Work to be completed =
Write out exactly, please, every line from the beginning of the entries to the line holding "### 2、模型训练中50%", and no pictures.

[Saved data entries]

##########

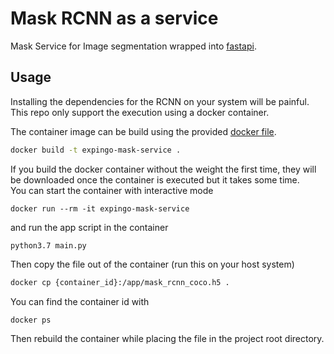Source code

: # Mask RCNN as a service
Mask Service for Image segmentation wrapped into [fastapi](https://fastapi.tiangolo.com/).  

## Usage

Installing the dependencies for the RCNN on your system will be painful.  
This repo only support the execution using a docker container.  

The container image can be build using the provided [docker file](Dockerfile).  
```bash
docker build -t expingo-mask-service .
```

If you build the docker container without the weight the first time, they will be downloaded 
once the container is executed but it takes some time.  
You can start the container with interactive mode
```
docker run --rm -it expingo-mask-service
```
and run the app script in the container
```
python3.7 main.py
```
Then copy the file out of the container (run this on your host system)
```bash
docker cp {container_id}:/app/mask_rcnn_coco.h5 .
```
You can find the container id with
```
docker ps
```
Then rebuild the container while placing the file in the project root directory.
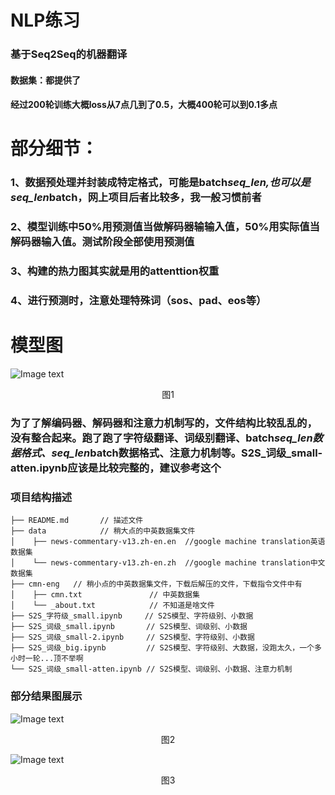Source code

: # NLP练习
### 基于Seq2Seq的机器翻译

#### 数据集：都提供了
#### 经过200轮训练大概loss从7点几到了0.5，大概400轮可以到0.1多点
# 部分细节：
### 1、数据预处理并封装成特定格式，可能是batch*seq_len,也可以是seq_len*batch，网上项目后者比较多，我一般习惯前者
### 2、模型训练中50%用预测值当做解码器输输入值，50%用实际值当解码器输入值。测试阶段全部使用预测值
### 3、构建的热力图其实就是用的attenttion权重
### 4、进行预测时，注意处理特殊词（sos、pad、eos等）

# 模型图
![Image text](https://github.com/renhongjie/NLP_process/blob/main/images/seq2seq.png)
<p align="center">图1</p>


### 为了了解编码器、解码器和注意力机制写的，文件结构比较乱乱的，没有整合起来。跑了跑了字符级翻译、词级别翻译、batch*seq_len数据格式、seq_len*batch数据格式、注意力机制等。S2S_词级_small-atten.ipynb应该是比较完整的，建议参考这个


### 项目结构描述
```
├── README.md       // 描述文件
├── data            // 稍大点的中英数据集文件 
│    ├── news-commentary-v13.zh-en.en  //google machine translation英语数据集 
│    └── news-commentary-v13.zh-en.zh  //google machine translation中文数据集 
├── cmn-eng   // 稍小点的中英数据集文件，下载后解压的文件，下载指令文件中有 
│    ├── cmn.txt               // 中英数据集
│    └── _about.txt            // 不知道是啥文件
├── S2S_字符级_small.ipynb     // S2S模型、字符级别、小数据
├── S2S_词级_small.ipynb       // S2S模型、词级别、小数据
├── S2S_词级_small-2.ipynb     // S2S模型、字符级别、小数据
├── S2S_词级_big.ipynb         // S2S模型、字符级别、大数据，没跑太久，一个多小时一轮...顶不举啊
└── S2S_词级_small-atten.ipynb // S2S模型、词级别、小数据、注意力机制
```

### 部分结果图展示
![Image text](https://github.com/renhongjie/NLP_process/blob/main/images/机器翻译结果1.png)

<p align="center">图2</p>

![Image text](https://github.com/renhongjie/NLP_process/blob/main/images/机器翻译结果2.png)

<p align="center">图3</p>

##########

Your response =
Source code

: # Mask RCNN as a service
Mask Service for Image segmentation wrapped into [fastapi](https://fastapi.tiangolo.com/).  

## Usage

Installing the dependencies for the RCNN on your system will be painful.  
This repo only support the execution using a docker container.  

The container image can be build using the provided [docker file](Dockerfile).  
```bash
docker build -t expingo-mask-service .
```

If you build the docker container without the weight the first time, they will be downloaded 
once the container is executed but it takes some time.  
You can start the container with interactive mode
```
docker run --rm -it expingo-mask-service
```
and run the app script in the container
```
python3.7 main.py
```
Then copy the file out of the container (run this on your host system)
```bash
docker cp {container_id}:/app/mask_rcnn_coco.h5 .
```
You can find the container id with
```
docker ps
```
Then rebuild the container while placing the file in the project root directory.
Source code

: # NLP练习
### 基于Seq2Seq的机器翻译

#### 数据集：都提供了
#### 经过200轮训练大概loss从7点几到了0.5，大概400轮可以到0.1多点
# 部分细节：
### 1、数据预处理并封装成特定格式，可能是batch*seq_len,也可以是seq_len*batch，网上项目后者比较多，我一般习惯前者
### 2、模型训练中50%用预测值当做解码器输输入值，50%用实际值当解码器输入值。测试阶段全部使用预测值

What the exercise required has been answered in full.